Frederic Kottke attended the University of Minnesota for his undergraduate and graduate education, receiving his BS in 1939, his MS in 1941, his Ph.D. in Physiology with a minor in pathology in 1944, and his MD in 1945. He joined the faculty of the Medical School in 1941 and served as head of the Department of Physical Medicine and Rehabilitation from 1952 to 1982.

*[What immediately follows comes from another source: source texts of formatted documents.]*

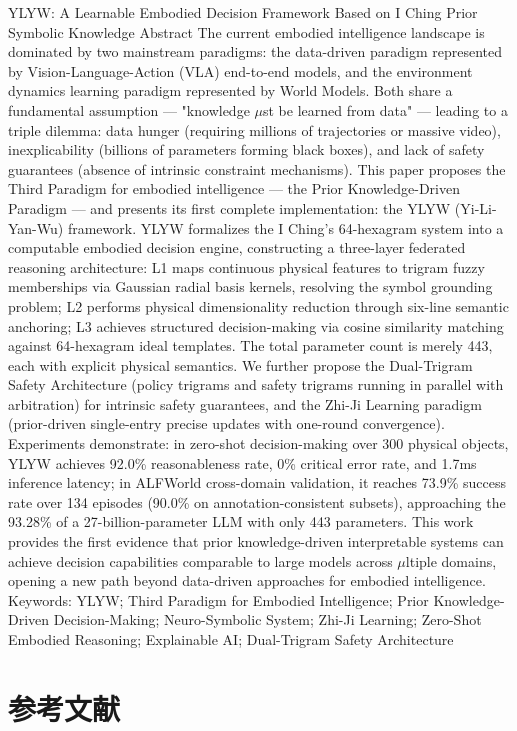 \documentclass[12pt,a4paper]{article}
\begin{document}
YLYW: A Learnable Embodied Decision Framework Based on I Ching Prior Symbolic Knowledge
Abstract
The current embodied intelligence landscape is dominated by two mainstream paradigms: the data-driven paradigm represented by Vision-Language-Action (VLA) end-to-end models, and the environment dynamics learning paradigm represented by World Models. Both share a fundamental assumption — "knowledge $\mu$st be learned from data" — leading to a triple dilemma: data hunger (requiring millions of trajectories or massive video), inexplicability (billions of parameters forming black boxes), and lack of safety guarantees (absence of intrinsic constraint mechanisms). This paper proposes the Third Paradigm for embodied intelligence — the Prior Knowledge-Driven Paradigm — and presents its first complete implementation: the YLYW (Yi-Li-Yan-Wu) framework. YLYW formalizes the I Ching's 64-hexagram system into a computable embodied decision engine, constructing a three-layer federated reasoning architecture: L1 maps continuous physical features to trigram fuzzy memberships via Gaussian radial basis kernels, resolving the symbol grounding problem; L2 performs physical dimensionality reduction through six-line semantic anchoring; L3 achieves structured decision-making via cosine similarity matching against 64-hexagram ideal templates. The total parameter count is merely 443, each with explicit physical semantics. We further propose the Dual-Trigram Safety Architecture (policy trigrams and safety trigrams running in parallel with arbitration) for intrinsic safety guarantees, and the Zhi-Ji Learning paradigm (prior-driven single-entry precise updates with one-round convergence). Experiments demonstrate: in zero-shot decision-making over 300 physical objects, YLYW achieves 92.0\% reasonableness rate, 0\% critical error rate, and 1.7ms inference latency; in ALFWorld cross-domain validation, it reaches 73.9\% success rate over 134 episodes (90.0\% on annotation-consistent subsets), approaching the 93.28\% of a 27-billion-parameter LLM with only 443 parameters. This work provides the first evidence that prior knowledge-driven interpretable systems can achieve decision capabilities comparable to large models across $\mu$ltiple domains, opening a new path beyond data-driven approaches for embodied intelligence.
Keywords: YLYW; Third Paradigm for Embodied Intelligence; Prior Knowledge-Driven Decision-Making; Neuro-Symbolic System; Zhi-Ji Learning; Zero-Shot Embodied Reasoning; Explainable AI; Dual-Trigram Safety Architecture

\section*{参考文献}
\end{document}
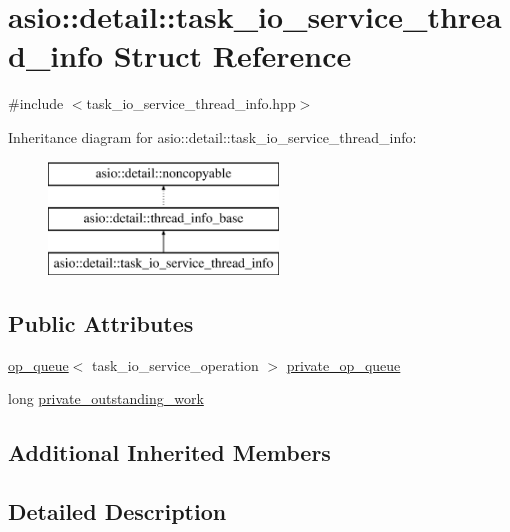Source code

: \hypertarget{structasio_1_1detail_1_1task__io__service__thread__info}{}\section{asio\+:\+:detail\+:\+:task\+\_\+io\+\_\+service\+\_\+thread\+\_\+info Struct Reference}
\label{structasio_1_1detail_1_1task__io__service__thread__info}


{\ttfamily \#include $<$task\+\_\+io\+\_\+service\+\_\+thread\+\_\+info.\+hpp$>$}

Inheritance diagram for asio\+:\+:detail\+:\+:task\+\_\+io\+\_\+service\+\_\+thread\+\_\+info\+:\begin{figure}[H]
\begin{center}
\leavevmode
\includegraphics[height=3.000000cm]{structasio_1_1detail_1_1task__io__service__thread__info}
\end{center}
\end{figure}
\subsection*{Public Attributes}
\begin{DoxyCompactItemize}
\item 
\hyperlink{classasio_1_1detail_1_1op__queue}{op\+\_\+queue}$<$ task\+\_\+io\+\_\+service\+\_\+operation $>$ \hyperlink{structasio_1_1detail_1_1task__io__service__thread__info_a997a840dcb5281af5be3aef23e750799}{private\+\_\+op\+\_\+queue}
\item 
long \hyperlink{structasio_1_1detail_1_1task__io__service__thread__info_a676e6bfbe7c7042cd3f556829e01cfdb}{private\+\_\+outstanding\+\_\+work}
\end{DoxyCompactItemize}
\subsection*{Additional Inherited Members}


\subsection{Detailed Description}


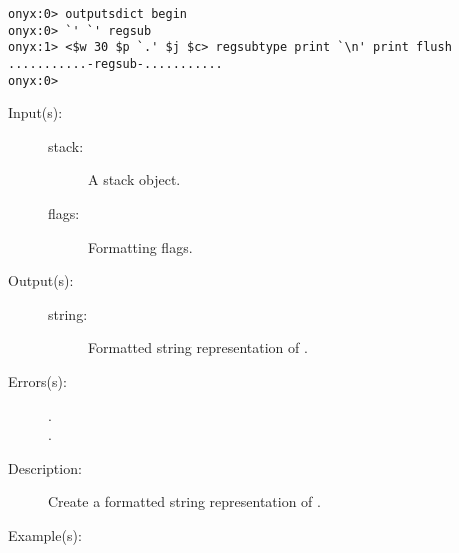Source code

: \begin{description}
\begin{description}
\begin{verbatim}
onyx:0> outputsdict begin
onyx:0> `' `' regsub
onyx:1> <$w 30 $p `.' $j $c> regsubtype print `\n' print flush
...........-regsub-...........
onyx:0>
		\end{verbatim}
	\end{description}
\label{outputsdict:stacktype}
\item[{\onyxop{stack flags}{stacktype}{string}}: ]
	\begin{description}\item[]
	\item[Input(s): ]
		\begin{description}\item[]
		\item[stack: ]
			A stack object.
		\item[flags: ]
			Formatting flags.
		\end{description}
	\item[Output(s): ]
		\begin{description}\item[]
		\item[string: ]
			Formatted string representation of .
		\end{description}
	\item[Errors(s): ]
		\begin{description}\item[]
		\item[.]
		\item[.]
		\end{description}
	\item[Description: ]
		Create a formatted string representation of .
	\item[Example(s): ]\begin{verbatim}


\end{verbatim}
\end{description}
\end{description}
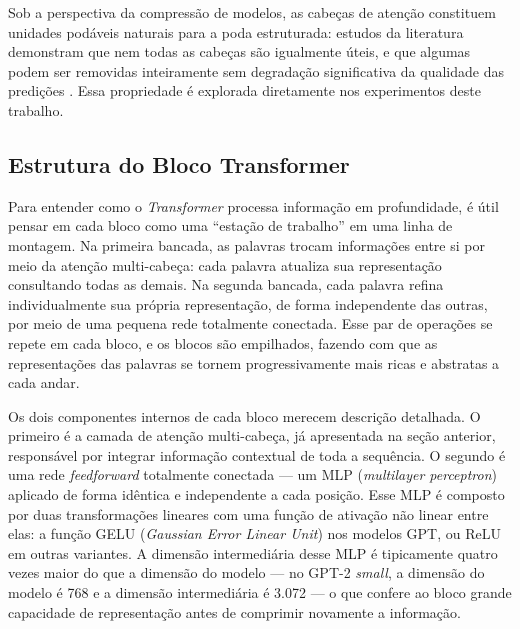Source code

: Sob a perspectiva da compressão de modelos, as cabeças de atenção constituem unidades
podáveis naturais para a poda estruturada: estudos da literatura demonstram que nem todas
as cabeças são igualmente úteis, e que algumas podem ser removidas inteiramente sem
degradação significativa da qualidade das predições \cite{Michel2019}. Essa propriedade
é explorada diretamente nos experimentos deste trabalho.


\subsection{Estrutura do Bloco Transformer}\label{subsec:bloco_transformer}

Para entender como o \textit{Transformer} processa informação em profundidade, é útil
pensar em cada bloco como uma ``estação de trabalho'' em uma linha de montagem. Na
primeira bancada, as palavras trocam informações entre si por meio da atenção
multi-cabeça: cada palavra atualiza sua representação consultando todas as demais. Na
segunda bancada, cada palavra refina individualmente sua própria representação, de forma
independente das outras, por meio de uma pequena rede totalmente conectada.
Esse par de operações se repete em cada bloco, e os blocos são empilhados, fazendo com
que as representações das palavras se tornem progressivamente mais ricas e abstratas a
cada andar.

Os dois componentes internos de cada bloco merecem descrição detalhada. O primeiro é a
camada de atenção multi-cabeça, já apresentada na seção anterior, responsável por
integrar informação contextual de toda a sequência. O segundo é uma rede
\textit{feedforward} totalmente conectada --- um MLP (\textit{multilayer perceptron})
aplicado de forma idêntica e independente a cada posição. Esse MLP é composto por duas
transformações lineares com uma função de ativação não linear entre elas: a função GELU
(\textit{Gaussian Error Linear Unit}) nos modelos GPT, ou ReLU em outras variantes. A
dimensão intermediária desse MLP é tipicamente quatro vezes maior do que a dimensão
do modelo --- no GPT-2 \textit{small}, a dimensão do modelo é 768 e a dimensão
intermediária é 3.072 --- o que confere ao bloco grande capacidade de representação antes
de comprimir novamente a informação.

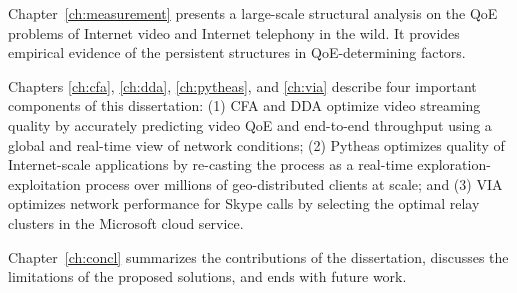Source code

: Chapter~\ref{ch:measurement} presents a large-scale structural analysis
on the QoE problems of Internet video and Internet telephony in the wild.
It provides empirical evidence of the persistent structures in QoE-determining
factors. 

Chapters \ref{ch:cfa}, \ref{ch:dda}, \ref{ch:pytheas}, and \ref{ch:via} 
describe four important components of this dissertation: 
(1) CFA and DDA optimize video streaming quality by accurately predicting 
video QoE and end-to-end throughput using a global and real-time view of 
network conditions;
(2) Pytheas optimizes quality of Internet-scale applications by re-casting
the \ddn process as a real-time exploration-exploitation process 
over millions of geo-distributed clients at scale; and
(3) VIA optimizes network performance for Skype calls by selecting
the optimal relay clusters in the Microsoft cloud service.

Chapter~\ref{ch:concl} summarizes the contributions of the dissertation, 
discusses the limitations of the proposed solutions, and ends with future 
work.










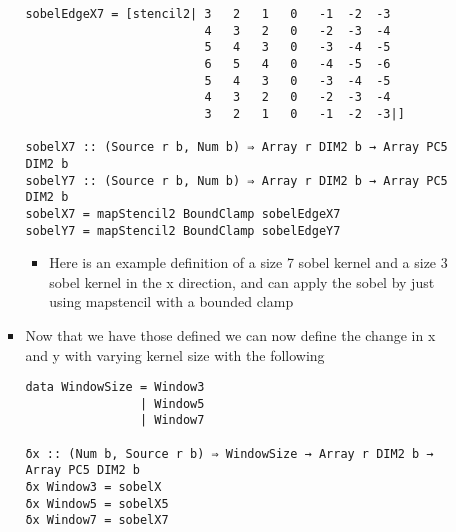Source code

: \documentclass{article}
\begin{document}
\begin{enumerate}
\begin{enumerate}
\begin{itemize}
\begin{verbatim}
sobelEdgeX7 = [stencil2| 3   2   1   0   -1  -2  -3
                         4   3   2   0   -2  -3  -4
                         5   4   3   0   -3  -4  -5
                         6   5   4   0   -4  -5  -6
                         5   4   3   0   -3  -4  -5
                         4   3   2   0   -2  -3  -4
                         3   2   1   0   -1  -2  -3|]

sobelX7 :: (Source r b, Num b) ⇒ Array r DIM2 b → Array PC5 DIM2 b
sobelY7 :: (Source r b, Num b) ⇒ Array r DIM2 b → Array PC5 DIM2 b
sobelX7 = mapStencil2 BoundClamp sobelEdgeX7
sobelY7 = mapStencil2 BoundClamp sobelEdgeY7
\end{verbatim}
\begin{itemize}
\item Here is an example definition of a size 7 sobel kernel and a size 3
sobel kernel in the x direction, and can apply the sobel by just
using mapstencil with a bounded clamp
\end{itemize}

\item Now that we have those defined we can now define the change in x and y
with varying kernel size with the following
\begin{verbatim}
data WindowSize = Window3
                | Window5
                | Window7

δx :: (Num b, Source r b) ⇒ WindowSize → Array r DIM2 b → Array PC5 DIM2 b
δx Window3 = sobelX
δx Window5 = sobelX5
δx Window7 = sobelX7


\end{verbatim}
\end{itemize}
\end{enumerate}
\end{enumerate}
\end{document}
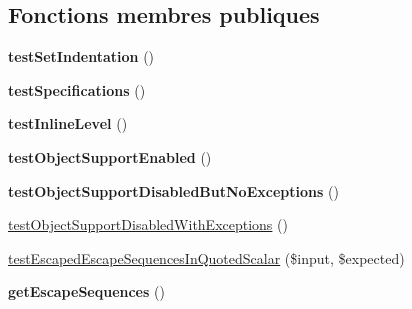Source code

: \subsection*{Fonctions membres publiques}
\begin{DoxyCompactItemize}
\item 
{\bfseries test\+Set\+Indentation} ()\hypertarget{class_symfony_1_1_component_1_1_yaml_1_1_tests_1_1_dumper_test_a9d1210777ab656bc3eb2e9bdc7e52db3}{}\label{class_symfony_1_1_component_1_1_yaml_1_1_tests_1_1_dumper_test_a9d1210777ab656bc3eb2e9bdc7e52db3}

\item 
{\bfseries test\+Specifications} ()\hypertarget{class_symfony_1_1_component_1_1_yaml_1_1_tests_1_1_dumper_test_a40ba0d9bb69b061c9077ddff7ceab79a}{}\label{class_symfony_1_1_component_1_1_yaml_1_1_tests_1_1_dumper_test_a40ba0d9bb69b061c9077ddff7ceab79a}

\item 
{\bfseries test\+Inline\+Level} ()\hypertarget{class_symfony_1_1_component_1_1_yaml_1_1_tests_1_1_dumper_test_a311cfeee056148bac83c45e7a572bfc4}{}\label{class_symfony_1_1_component_1_1_yaml_1_1_tests_1_1_dumper_test_a311cfeee056148bac83c45e7a572bfc4}

\item 
{\bfseries test\+Object\+Support\+Enabled} ()\hypertarget{class_symfony_1_1_component_1_1_yaml_1_1_tests_1_1_dumper_test_a57928b695e7198894d7d584c32715a9e}{}\label{class_symfony_1_1_component_1_1_yaml_1_1_tests_1_1_dumper_test_a57928b695e7198894d7d584c32715a9e}

\item 
{\bfseries test\+Object\+Support\+Disabled\+But\+No\+Exceptions} ()\hypertarget{class_symfony_1_1_component_1_1_yaml_1_1_tests_1_1_dumper_test_af91b4bceeb3a35225c1b4c44c7638375}{}\label{class_symfony_1_1_component_1_1_yaml_1_1_tests_1_1_dumper_test_af91b4bceeb3a35225c1b4c44c7638375}

\item 
\hyperlink{class_symfony_1_1_component_1_1_yaml_1_1_tests_1_1_dumper_test_aaf0de7d76950be31f7fb32b9b15333b2}{test\+Object\+Support\+Disabled\+With\+Exceptions} ()
\item 
\hyperlink{class_symfony_1_1_component_1_1_yaml_1_1_tests_1_1_dumper_test_a641c14721403d6dfa39fd8d27abd2b4d}{test\+Escaped\+Escape\+Sequences\+In\+Quoted\+Scalar} (\$input, \$expected)
\item 
{\bfseries get\+Escape\+Sequences} ()\hypertarget{class_symfony_1_1_component_1_1_yaml_1_1_tests_1_1_dumper_test_a85925167fbf83c4bb9fefb0ba5705ab4}{}\label{class_symfony_1_1_component_1_1_yaml_1_1_tests_1_1_dumper_test_a85925167fbf83c4bb9fefb0ba5705ab4}

\end{DoxyCompactItemize}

Frederic Kottke begins by describing some of his background, including his education and why he went into medicine and specifically physical medicine and rehabilitation. He briefly talks about the establishment of the Department of Physical Medicine and Rehabilitation; the integrative and interdisciplinary approach to medicine in physical medicine and rehabilitation; the different types of patients he saw; funding at the University of Minnesota; perceptions in the 1960s that there was a shortage of physicians; the Medical School curriculum revisions in the 1960s; the faculty practice issue; the attempt to establish a medical school in St. Paul; the reorganization of the health sciences in 1970; Lyle French and Neal Gault; the establishment of the Program in Human Sexuality; the support of members of Congress; and the VA Hospital.
Frederic Kottke was born in Hayfield, Minnesota, on May 26, 1917. He attended the University of Minnesota for his undergraduate and graduate education, receiving his BS in 1939, his MS in 1941, his Ph.D. in Physiology with a minor in pathology in 1944, and his MD in 1945. He held the Baruch Fellowship in Physical Medicine in 1946-47. He joined the faculty of the University of Minnesota in Physiology as an instructor in 1941. He was Assistant Professor (1947-49) and Associate Professor (1949-53) in Physical Medicine and Professor in Physical Medicine and Rehabilitation. From 1949-52, he was the director of the Division of Physical Medicine, which was part of the Department of Radiology. In 1952, when the Department of Physical Medicine and Rehabilitation was established, Kottke was appointed its first head. He remained the head of Physical Medicine and Rehabilitation until 1982.